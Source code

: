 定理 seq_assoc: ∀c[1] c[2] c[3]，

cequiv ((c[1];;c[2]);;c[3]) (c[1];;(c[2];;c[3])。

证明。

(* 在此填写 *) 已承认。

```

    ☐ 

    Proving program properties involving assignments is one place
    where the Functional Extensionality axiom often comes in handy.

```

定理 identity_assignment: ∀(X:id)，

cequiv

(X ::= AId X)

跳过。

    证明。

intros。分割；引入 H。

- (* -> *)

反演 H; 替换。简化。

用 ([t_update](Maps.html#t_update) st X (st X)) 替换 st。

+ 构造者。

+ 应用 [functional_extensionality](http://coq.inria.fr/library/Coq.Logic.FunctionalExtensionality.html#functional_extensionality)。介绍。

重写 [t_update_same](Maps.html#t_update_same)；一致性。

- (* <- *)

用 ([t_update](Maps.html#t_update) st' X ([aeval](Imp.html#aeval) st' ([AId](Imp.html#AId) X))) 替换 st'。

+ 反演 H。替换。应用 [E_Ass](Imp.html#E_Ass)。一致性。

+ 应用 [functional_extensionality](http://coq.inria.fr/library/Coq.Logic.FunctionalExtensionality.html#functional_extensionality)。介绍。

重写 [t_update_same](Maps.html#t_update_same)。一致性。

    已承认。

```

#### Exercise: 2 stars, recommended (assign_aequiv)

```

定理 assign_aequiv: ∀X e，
-=-=-=-=-
## How to complete this task
Please quote nothing but the lines from the line with "(X ::= AId X)" through the end of the data above, exactly as written, ends included.

## Reply
(X ::= AId X)

跳过。

    证明。

intros。分割；引入 H。

- (* -> *)

反演 H; 替换。简化。

用 ([t_update](Maps.html#t_update) st X (st X)) 替换 st。

+ 构造者。

+ 应用 [functional_extensionality](http://coq.inria.fr/library/Coq.Logic.FunctionalExtensionality.html#functional_extensionality)。介绍。

重写 [t_update_same](Maps.html#t_update_same)；一致性。

- (* <- *)

用 ([t_update](Maps.html#t_update) st' X ([aeval](Imp.html#aeval) st' ([AId](Imp.html#AId) X))) 替换 st'。

+ 反演 H。替换。应用 [E_Ass](Imp.html#E_Ass)。一致性。

+ 应用 [functional_extensionality](http://coq.inria.fr/library/Coq.Logic.FunctionalExtensionality.html#functional_extensionality)。介绍。

重写 [t_update_same](Maps.html#t_update_same)。一致性。

    已承认。

```

#### Exercise: 2 stars, recommended (assign_aequiv)

```

定理 assign_aequiv: ∀X e，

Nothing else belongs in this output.